# How to Implement Image Segmentation Models with TensorFlow Models

> Implement image segmentation models using TensorFlow Models. Build networks, add decoders and heads, and configure losses with the official Vision library for efficient end-to-end training.

- Repository: [tensorflow/models](https://github.com/tensorflow/models)
- Tags: how-to-guide
- Published: 2026-02-28

---

**To implement image segmentation models using the TensorFlow Models repository, assemble a backbone network, optional decoder, and segmentation head via the `SegmentationModel` class, then configure specialized losses and metrics from the official Vision library for end-to-end training.**

The `tensorflow/models` repository provides a production-ready, modular framework for building both semantic and instance segmentation pipelines. By composing reusable components—from ResNet backbones to DeepLab-style fusion heads—you can implement image segmentation models without writing low-level TensorFlow operations from scratch.
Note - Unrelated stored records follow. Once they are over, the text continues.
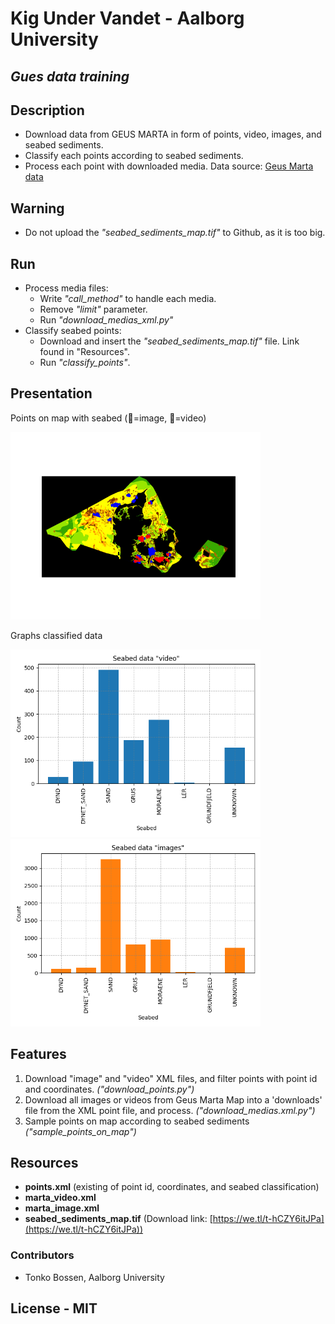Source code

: 
# Kig Under Vandet - Aalborg University
## _Gues data training_

## Description
- Download data from GEUS MARTA in form of points, video, images, and seabed sediments. 
- Classify each points according to seabed sediments.
- Process each point with downloaded media.
Data source: [Geus Marta data](
https://data.geus.dk/geusmap/?mapname=marta#baslay=baseMapDa&optlay=&extent=19081.47838710714,5990066.985780745,1043081.4783871071,6481066.985780745)

## Warning
- Do not upload the _"seabed_sediments_map.tif"_ to Github, as it is too big.
  
## Run
- Process media files:
  - Write _"call_method"_ to handle each media.
  - Remove _"limit"_ parameter.
  - Run _"download_medias_xml.py"_
- Classify seabed points:
  - Download and insert the _"seabed_sediments_map.tif"_ file. Link found in "Resources".
  - Run _"classify_points"_.

## Presentation
Points on map with seabed (🔴=image, 🔵=video)
<p float="left">
  <img src="presentation/seabed_map_with_plots.png" width="400" />
</p>

Graphs classified data
<p float="left">
  <img src="presentation/seabed_data_video.png" width="400" />
  <img src="presentation/seabed_data_images.png" width="400" /> 
</p>

## Features
1. Download "image" and "video" XML files, and filter points with point id and coordinates. _("download_points.py")_
2. Download all images or videos from Geus Marta Map into a 'downloads' file from the XML point file, and process. _("download_medias.xml.py")_
3. Sample points on map according to seabed sediments _("sample_points_on_map")_

## Resources
- __points.xml__ (existing of point id, coordinates, and seabed classification)
- __marta_video.xml__
- __marta_image.xml__
- __seabed_sediments_map.tif__ (Download link: [https://we.tl/t-hCZY6itJPa](https://we.tl/t-hCZY6itJPa))

### Contributors
- Tonko Bossen, Aalborg University

## License - MIT
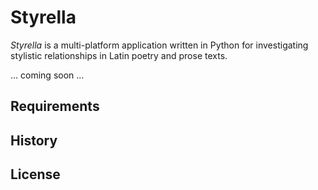 # Styrella

*Styrella* is a multi-platform application written in Python for investigating stylistic relationships in Latin poetry and prose texts.

... coming soon ...

## Requirements

## History

## License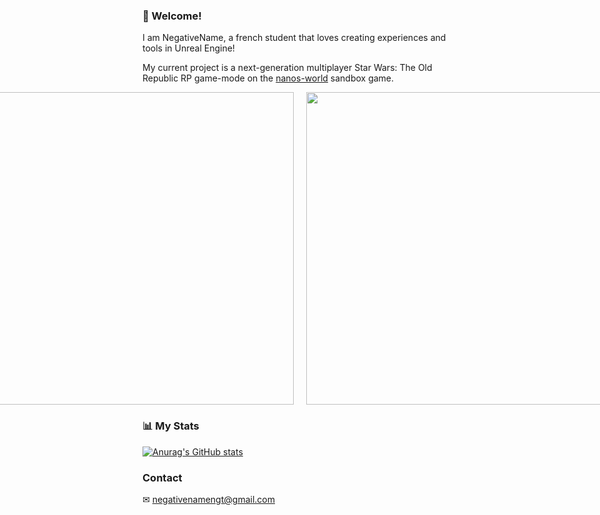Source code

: ### 👋 Welcome!

I am NegativeName, a french student that loves creating experiences and tools in Unreal Engine!

My current project is a next-generation multiplayer Star Wars: The Old Republic RP game-mode on the [nanos-world](https://nanos.world/) sandbox game.

<div style="display: flex; justify-content: center;">
    <img src='https://github.com/NegativeNameNGT/NegativeNameNGT/assets/79408258/2b496eda-dbda-4254-ad02-4939aa8d1dcd' width='500' style="margin-right: 10px;">
    <img src='https://github.com/NegativeNameNGT/NegativeNameNGT/assets/79408258/133d1c34-1dd5-4722-8628-2ea91281411a' width='500' style="margin-left: 10px;">
</div>

### 📊 My Stats
[![Anurag's GitHub stats](https://github-readme-stats.vercel.app/api?username=NegativeNameNGT)](https://github.com/anuraghazra/github-readme-stats)

### Contact
✉ [negativenamengt@gmail.com](mailto:negativenamengt@gmail.com)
## Core Architecture Components

The segmentation stack consists of four interconnected components defined in `official/vision/modeling/`. The **backbone** extracts hierarchical features, the **decoder** optionally upsamples and enriches these features, the **segmentation head** produces per-pixel logits, and an optional **mask-scoring head** refines instance mask quality.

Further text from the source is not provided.